* [WHAT IS REQUIRED] The records below are to be transcribed exactly, with the pictures removed.

═══

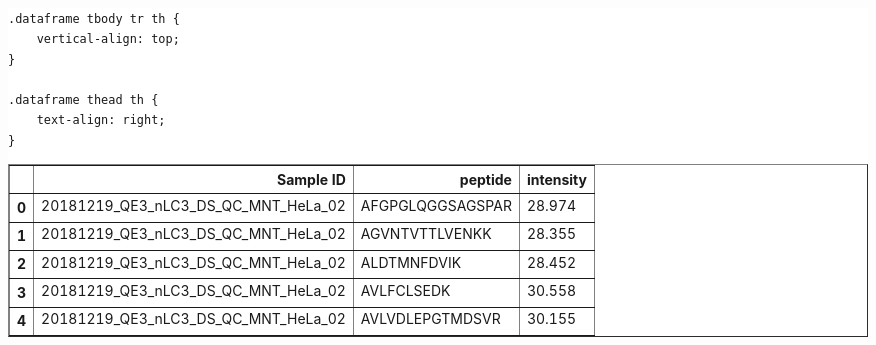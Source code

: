     .dataframe tbody tr th {
        vertical-align: top;
    }

    .dataframe thead th {
        text-align: right;
    }
</style>
<table border="1" class="dataframe">
  <thead>
    <tr style="text-align: right;">
      <th></th>
      <th>Sample ID</th>
      <th>peptide</th>
      <th>intensity</th>
    </tr>
  </thead>
  <tbody>
    <tr>
      <th>0</th>
      <td>20181219_QE3_nLC3_DS_QC_MNT_HeLa_02</td>
      <td>AFGPGLQGGSAGSPAR</td>
      <td>28.974</td>
    </tr>
    <tr>
      <th>1</th>
      <td>20181219_QE3_nLC3_DS_QC_MNT_HeLa_02</td>
      <td>AGVNTVTTLVENKK</td>
      <td>28.355</td>
    </tr>
    <tr>
      <th>2</th>
      <td>20181219_QE3_nLC3_DS_QC_MNT_HeLa_02</td>
      <td>ALDTMNFDVIK</td>
      <td>28.452</td>
    </tr>
    <tr>
      <th>3</th>
      <td>20181219_QE3_nLC3_DS_QC_MNT_HeLa_02</td>
      <td>AVLFCLSEDK</td>
      <td>30.558</td>
    </tr>
    <tr>
      <th>4</th>
      <td>20181219_QE3_nLC3_DS_QC_MNT_HeLa_02</td>
      <td>AVLVDLEPGTMDSVR</td>
      <td>30.155</td>
    </tr>
  </tbody>
</table>
</div>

═══

* [SOLUTION]
Source code

:     .dataframe tbody tr th {
        vertical-align: top;
    }

    .dataframe thead th {
        text-align: right;
    }
</style>
<table border="1" class="dataframe">
  <thead>
    <tr style="text-align: right;">
      <th></th>
      <th>Sample ID</th>
      <th>peptide</th>
      <th>intensity</th>
    </tr>
  </thead>
  <tbody>
    <tr>
      <th>0</th>
      <td>20181219_QE3_nLC3_DS_QC_MNT_HeLa_02</td>
      <td>AFGPGLQGGSAGSPAR</td>
      <td>28.974</td>
    </tr>
    <tr>
      <th>1</th>
      <td>20181219_QE3_nLC3_DS_QC_MNT_HeLa_02</td>
      <td>AGVNTVTTLVENKK</td>
      <td>28.355</td>
    </tr>
    <tr>
      <th>2</th>
      <td>20181219_QE3_nLC3_DS_QC_MNT_HeLa_02</td>
      <td>ALDTMNFDVIK</td>
      <td>28.452</td>
    </tr>
    <tr>
      <th>3</th>
      <td>20181219_QE3_nLC3_DS_QC_MNT_HeLa_02</td>
      <td>AVLFCLSEDK</td>
      <td>30.558</td>
    </tr>
    <tr>
      <th>4</th>
      <td>20181219_QE3_nLC3_DS_QC_MNT_HeLa_02</td>
      <td>AVLVDLEPGTMDSVR</td>
      <td>30.155</td>
    </tr>
  </tbody>
</table>
</div>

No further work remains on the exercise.